Privacy issues will arise, but those of us who are healthy and consider ourselves to be above average drivers may choose the company that offers to reduce our premiums in exchange for access to our data.

Tower already offers discounts on its motor-vehicle insurance based on usage measured by its SmartDriver app.

In the UK, says Naylor, where regulation is well ahead of ours, young drivers willing to have their driving monitored continuously are flocking to a new insurance company called Drive Like A Girl. Only drivers who agree to have a black box fitted to their vehicle and have their driving behaviour and mileage monitored are taken on as clients.

Insurance disruption goes a lot further. Electronic keys may refuse to start a vehicle if they detect alcohol, and many cars will be self-driving, resulting in an estimated 80 per cent fewer accidents. Those developments will reduce insurers' risks.
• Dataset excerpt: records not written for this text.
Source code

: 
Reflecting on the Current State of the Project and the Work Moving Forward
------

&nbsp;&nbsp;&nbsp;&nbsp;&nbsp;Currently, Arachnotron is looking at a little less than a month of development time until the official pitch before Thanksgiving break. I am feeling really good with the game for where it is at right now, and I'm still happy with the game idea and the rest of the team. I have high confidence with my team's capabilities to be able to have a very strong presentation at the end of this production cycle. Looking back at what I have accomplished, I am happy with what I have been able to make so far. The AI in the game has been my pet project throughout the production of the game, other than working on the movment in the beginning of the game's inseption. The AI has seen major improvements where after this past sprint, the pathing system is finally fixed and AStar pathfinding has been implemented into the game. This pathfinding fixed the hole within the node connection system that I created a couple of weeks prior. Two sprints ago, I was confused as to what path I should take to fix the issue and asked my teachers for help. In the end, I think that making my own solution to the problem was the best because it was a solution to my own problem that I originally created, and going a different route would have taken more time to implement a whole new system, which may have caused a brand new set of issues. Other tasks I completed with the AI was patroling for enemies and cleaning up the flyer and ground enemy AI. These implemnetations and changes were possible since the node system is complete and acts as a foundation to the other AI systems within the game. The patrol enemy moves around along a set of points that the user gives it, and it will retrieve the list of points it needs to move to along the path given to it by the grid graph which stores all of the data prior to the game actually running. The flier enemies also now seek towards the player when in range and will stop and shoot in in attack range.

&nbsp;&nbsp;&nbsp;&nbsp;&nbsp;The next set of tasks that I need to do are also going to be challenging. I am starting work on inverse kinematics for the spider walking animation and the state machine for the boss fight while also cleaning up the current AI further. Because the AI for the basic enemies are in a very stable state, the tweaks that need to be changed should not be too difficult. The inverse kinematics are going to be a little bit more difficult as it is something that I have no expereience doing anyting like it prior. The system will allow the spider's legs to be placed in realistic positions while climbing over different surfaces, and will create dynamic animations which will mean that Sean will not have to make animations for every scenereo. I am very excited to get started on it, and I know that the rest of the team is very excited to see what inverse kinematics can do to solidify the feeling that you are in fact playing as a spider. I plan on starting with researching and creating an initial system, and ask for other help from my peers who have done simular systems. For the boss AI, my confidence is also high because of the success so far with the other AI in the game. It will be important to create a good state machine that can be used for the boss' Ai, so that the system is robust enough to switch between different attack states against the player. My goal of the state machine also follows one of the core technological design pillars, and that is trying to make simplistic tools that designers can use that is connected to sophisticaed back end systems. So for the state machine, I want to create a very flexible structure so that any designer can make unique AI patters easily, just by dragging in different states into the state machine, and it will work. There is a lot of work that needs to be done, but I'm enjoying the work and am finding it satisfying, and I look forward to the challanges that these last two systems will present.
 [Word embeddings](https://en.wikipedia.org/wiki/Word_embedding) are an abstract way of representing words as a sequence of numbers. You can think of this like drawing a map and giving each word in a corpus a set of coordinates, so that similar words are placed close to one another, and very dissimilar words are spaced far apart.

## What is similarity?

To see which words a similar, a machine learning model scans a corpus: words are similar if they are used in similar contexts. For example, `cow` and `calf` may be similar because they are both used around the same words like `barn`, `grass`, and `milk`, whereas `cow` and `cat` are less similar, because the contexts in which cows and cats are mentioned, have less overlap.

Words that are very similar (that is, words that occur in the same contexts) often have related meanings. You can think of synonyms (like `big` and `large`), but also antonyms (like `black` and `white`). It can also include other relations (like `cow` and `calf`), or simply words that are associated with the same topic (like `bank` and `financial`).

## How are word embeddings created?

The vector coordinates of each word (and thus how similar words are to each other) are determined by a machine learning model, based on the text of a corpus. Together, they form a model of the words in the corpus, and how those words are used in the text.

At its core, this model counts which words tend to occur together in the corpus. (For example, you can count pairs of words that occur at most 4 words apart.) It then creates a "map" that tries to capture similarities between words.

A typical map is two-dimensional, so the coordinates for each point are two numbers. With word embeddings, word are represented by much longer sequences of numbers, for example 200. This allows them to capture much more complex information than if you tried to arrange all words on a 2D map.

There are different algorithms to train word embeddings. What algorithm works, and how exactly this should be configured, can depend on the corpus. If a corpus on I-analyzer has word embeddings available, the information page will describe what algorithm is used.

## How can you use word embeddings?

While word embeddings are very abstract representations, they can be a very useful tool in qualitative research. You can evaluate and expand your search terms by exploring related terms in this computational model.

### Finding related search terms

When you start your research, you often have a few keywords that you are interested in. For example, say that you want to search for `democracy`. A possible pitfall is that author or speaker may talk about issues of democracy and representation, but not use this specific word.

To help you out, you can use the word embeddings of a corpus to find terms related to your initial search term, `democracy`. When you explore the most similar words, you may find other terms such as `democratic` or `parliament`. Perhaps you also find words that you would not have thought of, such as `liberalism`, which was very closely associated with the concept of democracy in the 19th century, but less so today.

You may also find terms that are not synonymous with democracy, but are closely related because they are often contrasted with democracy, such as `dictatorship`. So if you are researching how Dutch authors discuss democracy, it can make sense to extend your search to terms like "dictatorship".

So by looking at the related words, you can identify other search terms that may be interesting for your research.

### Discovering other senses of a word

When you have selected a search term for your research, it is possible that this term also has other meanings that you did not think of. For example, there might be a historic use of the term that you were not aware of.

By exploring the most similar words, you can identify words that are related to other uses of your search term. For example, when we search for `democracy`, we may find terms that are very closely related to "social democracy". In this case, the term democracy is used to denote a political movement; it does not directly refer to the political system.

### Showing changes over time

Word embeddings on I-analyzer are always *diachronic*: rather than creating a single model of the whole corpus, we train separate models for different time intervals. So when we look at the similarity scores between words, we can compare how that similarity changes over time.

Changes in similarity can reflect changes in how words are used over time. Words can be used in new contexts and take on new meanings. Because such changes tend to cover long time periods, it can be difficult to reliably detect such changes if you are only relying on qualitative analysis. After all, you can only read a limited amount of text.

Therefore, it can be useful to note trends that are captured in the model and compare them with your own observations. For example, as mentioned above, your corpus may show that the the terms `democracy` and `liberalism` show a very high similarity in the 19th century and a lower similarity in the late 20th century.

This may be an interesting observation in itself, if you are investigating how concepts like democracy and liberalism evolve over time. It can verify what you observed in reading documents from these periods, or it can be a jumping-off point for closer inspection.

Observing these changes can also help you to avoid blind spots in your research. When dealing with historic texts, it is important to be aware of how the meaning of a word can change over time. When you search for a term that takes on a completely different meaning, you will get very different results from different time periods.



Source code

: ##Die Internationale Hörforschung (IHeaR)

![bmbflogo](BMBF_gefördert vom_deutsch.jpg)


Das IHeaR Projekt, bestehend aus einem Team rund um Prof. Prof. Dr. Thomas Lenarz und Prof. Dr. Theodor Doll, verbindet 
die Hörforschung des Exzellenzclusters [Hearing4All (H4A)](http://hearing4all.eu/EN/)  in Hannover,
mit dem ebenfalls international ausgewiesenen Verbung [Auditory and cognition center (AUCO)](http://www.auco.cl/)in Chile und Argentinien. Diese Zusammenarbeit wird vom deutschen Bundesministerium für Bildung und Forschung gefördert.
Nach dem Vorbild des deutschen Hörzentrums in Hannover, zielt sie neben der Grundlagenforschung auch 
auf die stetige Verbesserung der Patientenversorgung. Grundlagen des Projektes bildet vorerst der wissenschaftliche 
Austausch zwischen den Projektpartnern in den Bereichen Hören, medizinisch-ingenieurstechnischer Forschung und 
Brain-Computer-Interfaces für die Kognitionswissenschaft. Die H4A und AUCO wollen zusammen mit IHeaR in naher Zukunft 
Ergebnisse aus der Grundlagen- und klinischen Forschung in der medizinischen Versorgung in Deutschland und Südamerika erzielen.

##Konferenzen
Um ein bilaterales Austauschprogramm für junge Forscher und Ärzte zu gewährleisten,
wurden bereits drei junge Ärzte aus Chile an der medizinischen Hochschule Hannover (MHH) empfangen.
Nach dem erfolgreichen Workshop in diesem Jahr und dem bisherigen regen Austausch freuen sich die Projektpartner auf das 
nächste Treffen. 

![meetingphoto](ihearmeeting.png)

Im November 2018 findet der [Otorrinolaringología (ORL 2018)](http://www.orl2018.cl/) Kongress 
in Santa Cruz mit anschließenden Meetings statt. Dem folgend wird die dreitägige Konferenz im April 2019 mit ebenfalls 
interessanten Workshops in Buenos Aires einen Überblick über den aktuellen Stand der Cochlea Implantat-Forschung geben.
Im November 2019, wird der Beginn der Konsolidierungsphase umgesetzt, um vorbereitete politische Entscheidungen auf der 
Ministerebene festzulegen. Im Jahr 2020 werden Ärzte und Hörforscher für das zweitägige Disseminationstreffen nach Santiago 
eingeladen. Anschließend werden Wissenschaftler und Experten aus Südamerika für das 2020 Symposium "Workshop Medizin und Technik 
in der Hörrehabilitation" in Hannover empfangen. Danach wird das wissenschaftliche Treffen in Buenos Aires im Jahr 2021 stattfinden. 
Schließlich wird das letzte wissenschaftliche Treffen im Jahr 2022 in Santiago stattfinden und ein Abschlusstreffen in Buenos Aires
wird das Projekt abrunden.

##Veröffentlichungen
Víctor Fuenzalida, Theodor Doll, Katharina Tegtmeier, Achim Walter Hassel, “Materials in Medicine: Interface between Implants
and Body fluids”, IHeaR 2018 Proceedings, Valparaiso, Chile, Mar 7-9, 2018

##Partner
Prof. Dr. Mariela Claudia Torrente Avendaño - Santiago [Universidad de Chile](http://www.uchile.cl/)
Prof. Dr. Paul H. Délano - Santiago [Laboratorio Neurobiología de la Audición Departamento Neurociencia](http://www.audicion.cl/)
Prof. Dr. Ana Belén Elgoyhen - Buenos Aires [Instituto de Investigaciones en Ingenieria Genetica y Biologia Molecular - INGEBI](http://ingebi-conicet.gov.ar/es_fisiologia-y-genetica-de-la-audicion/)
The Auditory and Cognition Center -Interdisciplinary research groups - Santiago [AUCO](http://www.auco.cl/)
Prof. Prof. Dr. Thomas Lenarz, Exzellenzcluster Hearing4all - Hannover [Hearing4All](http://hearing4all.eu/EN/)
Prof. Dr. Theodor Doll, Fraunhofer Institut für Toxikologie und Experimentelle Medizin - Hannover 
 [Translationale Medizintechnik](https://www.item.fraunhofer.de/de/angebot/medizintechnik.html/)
Car manufacturers with internet-enabled vehicles may become our insurers. "The world of the insurance company is about to be blown apart," says Naylor, who points out that motor vehicle insurance is 60 per cent of general insurers' cash flow.

If disrupters end up scooping a large proportion of that revenue, existing insurers are in for considerable pain, he says.

The general idea is that policy holders agree to support each other financially without needing the services of traditional insurance companies.

Peer to peer (P2P) insurance cover is another threat for the industry and potential boon for consumers. Actuary Chris Logan, who runs the website PeerCover.co.nz, has been investigating ways that consumers could club together to provide insurance to each other. PeerCover doesn't yet offer a product and is still at the conception stage.

The general idea is that policy holders agree to support each other financially without needing the services of traditional insurance companies.

One model Logan has looked at involves groups of individuals paying premiums into a pool. Claims would be paid from the pool of money, or refunded if there were no claims.

P2P lending is already being offered in New Zealand by Harmoney, Squirrel Money, LendMe and Lending Crowd. Investors make money available to borrowers via these online platforms. Their return is the rate at which the money is being lent minus the platform provider's cut.

Interest rates are weighted against the higher risk of the lending, and investors need to be prepared to lose the principal if the borrower defaults on the loan. It can take a lot of interest earnings to make up for lost capital.

Returns of 10 or 15 per cent a year might look good on paper, but the trade-off is the risk the investor runs of the borrower defaulting.

P2P platforms are privately held businesses that don't need to operate with the transparency of a bank or other stock exchange-listed company. Investors have no guarantee of the care with which their money is being placed.

The concept of P2P lending, in which investors' money is split between many loans, is safer than the lending by finance companies a decade ago to property developers involved in speculative projects that sometimes collapsed.

P2P loans are mainly going to individuals borrowing for cars, holidays, home improvements and debt consolidation, which is usually safer than development loans.

As with all disrupters and new-style investments, buyer beware.